Monday, Oct 20, 2014

Pak court reserves ruling on Musharraf’s plea for probe report

On March 31, Musharraf was formally charged for subverting and circumventing the Constitution by imposing emergency in 2007. On March 31, Musharraf was formally charged for subverting and circumventing the Constitution by imposing emergency in 2007.
Press Trust of India | Islamabad | Posted: April 25, 2014 3:44 pm

A special court in Pakistan on Friday reserved till April 28 its ruling on Pervez Musharraf’s plea seeking a copy of probe report which is the basis of the treason trial against the former military ruler.

The three-judge court, headed by Justice Faisal Arab of the Sindh High Court, heard the case pertaining to high treason charges against the 70-year-old former President.

Musharraf’s lawyer Farogh Nasim said the trial should be fair else it should not take place at all.

Nasim said that along with the Federal Investigation Agency’s (FIA) probe report on the outcome of the investigation process, all the documents pertaining to the case should also be provided.

He also questioned the initiation of the trial under Article 6 of the Constitution and said the process would be challenged.

Nasim also expressed his reservations regarding the safety and preservation of the documents, saying it was common knowledge that records were not maintained properly in Pakistan.

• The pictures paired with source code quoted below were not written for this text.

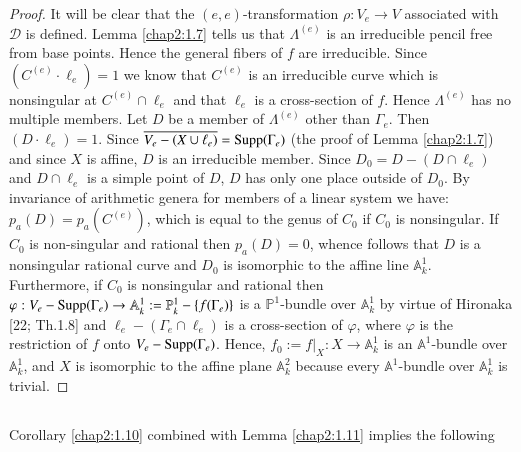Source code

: \begin{proof}
It will be clear that the $(e,e)$-transformation $\rho:V_{e}\to V$
associated with $\mathscr{D}$ is defined. Lemma \ref{chap2:1.7} tells us
that $\Lambda^{(e)}$ is an irreducible pencil free from base
points. Hence the general fibers of $f$ are irreducible. Since
$(C^{(e)}\cdot\ell_{e})=1$ we know that $C^{(e)}$ is an irreducible
curve which is nonsingular at $C^{(e)}\cap \ell_{e}$ and that
$\ell_{e}$ is a cross-section of $f$. Hence $\Lambda^{(e)}$ has no
multiple members. Let $D$ be a member of $\Lambda^{(e)}$ other than
$\Gamma_{e}$. Then $(D\cdot \ell_{e})=1$. Since
$\overline{V_{e}-(X\cup \ell_{e})}=\operatorname{Supp}(\Gamma_{e})$ (\cf the proof
of Lemma \ref{chap2:1.7}) and since $X$ is affine, $D$ is an irreducible
member. Since $D_{0}=D-(D\cap \ell_{e})$ and $D\cap \ell_{e}$ is a
simple point of $D$, $D$ has only one place outside of $D_{0}$. By
invariance of arithmetic genera for members of a linear system we
have: $p_{a}(D)=p_{a}(C^{(e)})$, which is equal to the genus of
$C_{0}$ if $C_{0}$ is nonsingular. If $C_{0}$ is non-singular and
rational then $p_{a}(D)=0$, whence follows that $D$ is a nonsingular
rational curve and $D_{0}$ is isomorphic to the affine line
$\mathbb{A}^{1}_{k}$. Furthermore, if $C_{0}$ is nonsingular and
rational then $\varphi:V_{e}-\operatorname{Supp}(\Gamma_{e})\to
\mathbb{A}^{1}_{k}:=\mathbb{P}^{1}_{k}-\{f(\Gamma_{e})\}$ is a
$\mathbb{P}^{1}$-bundle over $\mathbb{A}^{1}_{k}$ by virtue of
Hironaka [22; Th.\@ 1.8] and $\ell_{e}-(\Gamma_{e}\cap \ell_{e})$ is a
cross-section of $\varphi$, where $\varphi$ is the restriction of $f$
onto $V_{e}-\operatorname{Supp}(\Gamma_{e})$. Hence, $f_{0}:=f|_{X}:X\to
\mathbb{A}^{1}_{k}$ is an $\mathbb{A}^{1}$-bundle over
$\mathbb{A}^{1}_{k}$, and $X$ is isomorphic to the affine plane
$\mathbb{A}^{2}_{k}$ because every $\mathbb{A}^{1}$-bundle over
$\mathbb{A}^{1}_{k}$ is trivial.
\end{proof}


\subsection{}\label{chap2:1.12}
Corollary \ref{chap2:1.10} combined with Lemma \ref{chap2:1.11} implies the
following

The court subsequently adjourned the hearing of the case till April 28 while reserving its judgement related to the handing over of the FIA report.

Nasim on Thursday claimed several documentations pertaining to the emergency had been made to disappear and only the FIA report could help resolve the mystery as to which documents had gone missing.

He alleged that non-provision of the FIA investigation report shows “malintention” on part of the government.

On March 31, Musharraf was formally charged for subverting and circumventing the Constitution by imposing emergency in 2007.

The court had on April 16 ruled that daily hearings would be held starting from Friday.

Since Musharraf returned to Pakistan from self-exile in March last year, he has faced prosecution in four major cases, including for his alleged involvement in the murder of former prime minister Benazir Bhutto in 2007.

The former president, who is the first military ruler in Pakistan’s history to be tried in court, has rejected all the charges leveled against him.